(Beginning of DATA SUPPLIED)
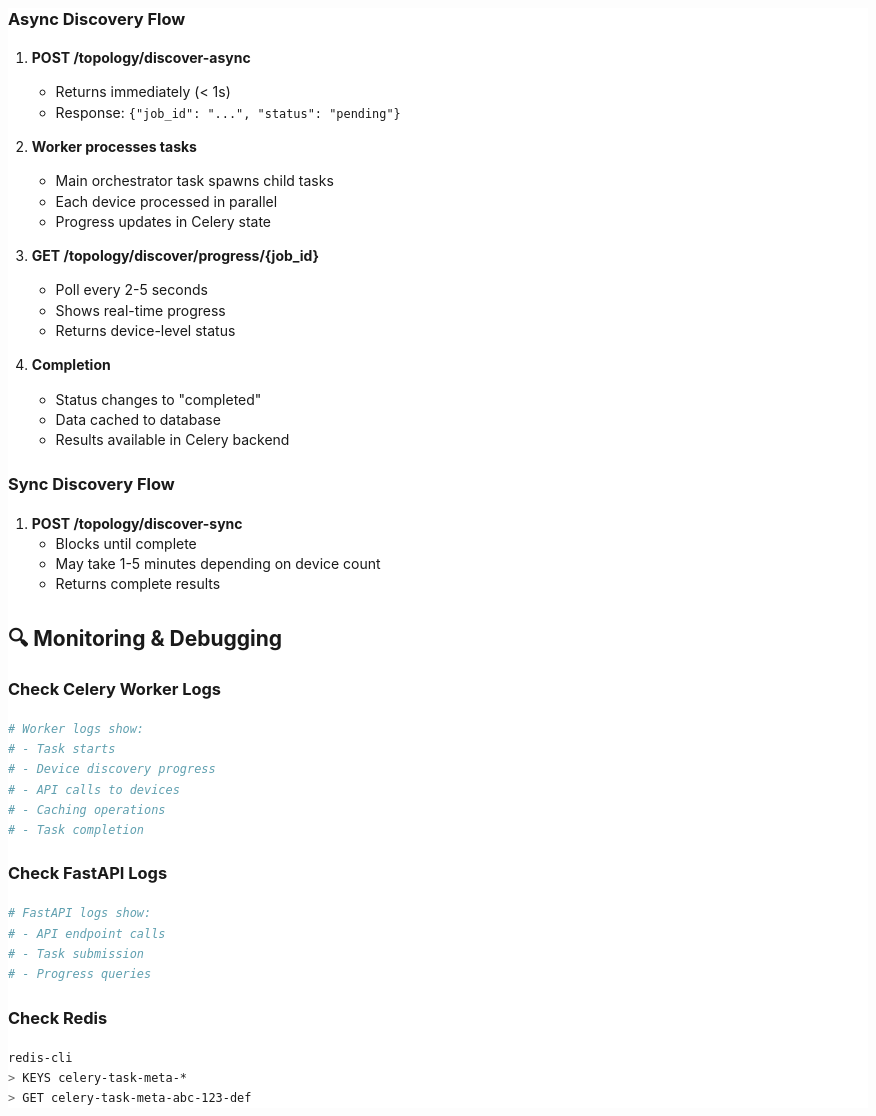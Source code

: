 ### Async Discovery Flow

1. **POST /topology/discover-async**
   - Returns immediately (< 1s)
   - Response: `{"job_id": "...", "status": "pending"}`

2. **Worker processes tasks**
   - Main orchestrator task spawns child tasks
   - Each device processed in parallel
   - Progress updates in Celery state

3. **GET /topology/discover/progress/{job_id}**
   - Poll every 2-5 seconds
   - Shows real-time progress
   - Returns device-level status

4. **Completion**
   - Status changes to "completed"
   - Data cached to database
   - Results available in Celery backend

### Sync Discovery Flow

1. **POST /topology/discover-sync**
   - Blocks until complete
   - May take 1-5 minutes depending on device count
   - Returns complete results

## 🔍 Monitoring & Debugging

### Check Celery Worker Logs

```bash
# Worker logs show:
# - Task starts
# - Device discovery progress
# - API calls to devices
# - Caching operations
# - Task completion
```

### Check FastAPI Logs

```bash
# FastAPI logs show:
# - API endpoint calls
# - Task submission
# - Progress queries
```

### Check Redis

```bash
redis-cli
> KEYS celery-task-meta-*
> GET celery-task-meta-abc-123-def
```
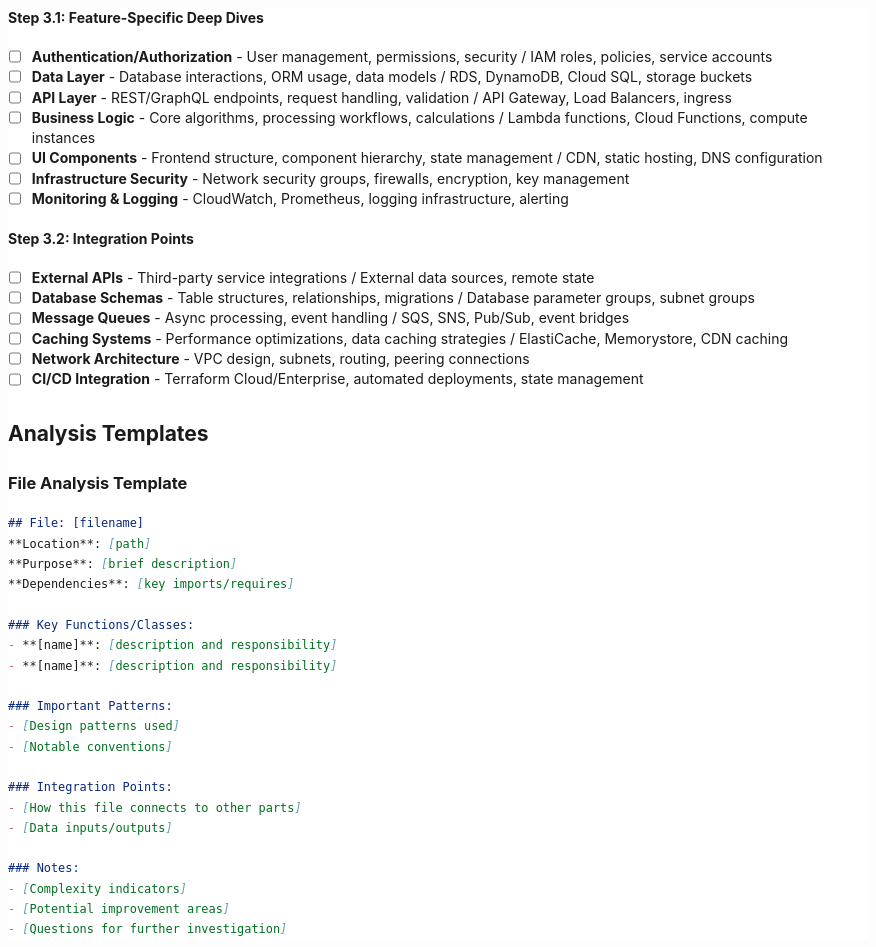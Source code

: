 #### Step 3.1: Feature-Specific Deep Dives
- [ ] **Authentication/Authorization** - User management, permissions, security / IAM roles, policies, service accounts
- [ ] **Data Layer** - Database interactions, ORM usage, data models / RDS, DynamoDB, Cloud SQL, storage buckets
- [ ] **API Layer** - REST/GraphQL endpoints, request handling, validation / API Gateway, Load Balancers, ingress
- [ ] **Business Logic** - Core algorithms, processing workflows, calculations / Lambda functions, Cloud Functions, compute instances
- [ ] **UI Components** - Frontend structure, component hierarchy, state management / CDN, static hosting, DNS configuration
- [ ] **Infrastructure Security** - Network security groups, firewalls, encryption, key management
- [ ] **Monitoring & Logging** - CloudWatch, Prometheus, logging infrastructure, alerting

#### Step 3.2: Integration Points
- [ ] **External APIs** - Third-party service integrations / External data sources, remote state
- [ ] **Database Schemas** - Table structures, relationships, migrations / Database parameter groups, subnet groups
- [ ] **Message Queues** - Async processing, event handling / SQS, SNS, Pub/Sub, event bridges
- [ ] **Caching Systems** - Performance optimizations, data caching strategies / ElastiCache, Memorystore, CDN caching
- [ ] **Network Architecture** - VPC design, subnets, routing, peering connections
- [ ] **CI/CD Integration** - Terraform Cloud/Enterprise, automated deployments, state management

## Analysis Templates

### File Analysis Template
```markdown
## File: [filename]
**Location**: [path]
**Purpose**: [brief description]
**Dependencies**: [key imports/requires]

### Key Functions/Classes:
- **[name]**: [description and responsibility]
- **[name]**: [description and responsibility]

### Important Patterns:
- [Design patterns used]
- [Notable conventions]

### Integration Points:
- [How this file connects to other parts]
- [Data inputs/outputs]

### Notes:
- [Complexity indicators]
- [Potential improvement areas]
- [Questions for further investigation]
```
(End of DATA SUPPLIED)
▶ THE TASK:
Please retype every record shown above, exactly as written, but without pictures.

▶ TASK RESPONSE:
Source code

: ### Async Discovery Flow

1. **POST /topology/discover-async**
   - Returns immediately (< 1s)
   - Response: `{"job_id": "...", "status": "pending"}`

2. **Worker processes tasks**
   - Main orchestrator task spawns child tasks
   - Each device processed in parallel
   - Progress updates in Celery state

3. **GET /topology/discover/progress/{job_id}**
   - Poll every 2-5 seconds
   - Shows real-time progress
   - Returns device-level status

4. **Completion**
   - Status changes to "completed"
   - Data cached to database
   - Results available in Celery backend

### Sync Discovery Flow

1. **POST /topology/discover-sync**
   - Blocks until complete
   - May take 1-5 minutes depending on device count
   - Returns complete results

## 🔍 Monitoring & Debugging

### Check Celery Worker Logs

```bash
# Worker logs show:
# - Task starts
# - Device discovery progress
# - API calls to devices
# - Caching operations
# - Task completion
```

### Check FastAPI Logs

```bash
# FastAPI logs show:
# - API endpoint calls
# - Task submission
# - Progress queries
```

### Check Redis

```bash
redis-cli
> KEYS celery-task-meta-*
> GET celery-task-meta-abc-123-def
```
Source code

: #### Step 3.1: Feature-Specific Deep Dives
- [ ] **Authentication/Authorization** - User management, permissions, security / IAM roles, policies, service accounts
- [ ] **Data Layer** - Database interactions, ORM usage, data models / RDS, DynamoDB, Cloud SQL, storage buckets
- [ ] **API Layer** - REST/GraphQL endpoints, request handling, validation / API Gateway, Load Balancers, ingress
- [ ] **Business Logic** - Core algorithms, processing workflows, calculations / Lambda functions, Cloud Functions, compute instances
- [ ] **UI Components** - Frontend structure, component hierarchy, state management / CDN, static hosting, DNS configuration
- [ ] **Infrastructure Security** - Network security groups, firewalls, encryption, key management
- [ ] **Monitoring & Logging** - CloudWatch, Prometheus, logging infrastructure, alerting

#### Step 3.2: Integration Points
- [ ] **External APIs** - Third-party service integrations / External data sources, remote state
- [ ] **Database Schemas** - Table structures, relationships, migrations / Database parameter groups, subnet groups
- [ ] **Message Queues** - Async processing, event handling / SQS, SNS, Pub/Sub, event bridges
- [ ] **Caching Systems** - Performance optimizations, data caching strategies / ElastiCache, Memorystore, CDN caching
- [ ] **Network Architecture** - VPC design, subnets, routing, peering connections
- [ ] **CI/CD Integration** - Terraform Cloud/Enterprise, automated deployments, state management

## Analysis Templates

### File Analysis Template
```markdown
## File: [filename]
**Location**: [path]
**Purpose**: [brief description]
**Dependencies**: [key imports/requires]

### Key Functions/Classes:
- **[name]**: [description and responsibility]
- **[name]**: [description and responsibility]

### Important Patterns:
- [Design patterns used]
- [Notable conventions]

### Integration Points:
- [How this file connects to other parts]
- [Data inputs/outputs]

### Notes:
- [Complexity indicators]
- [Potential improvement areas]
- [Questions for further investigation]
```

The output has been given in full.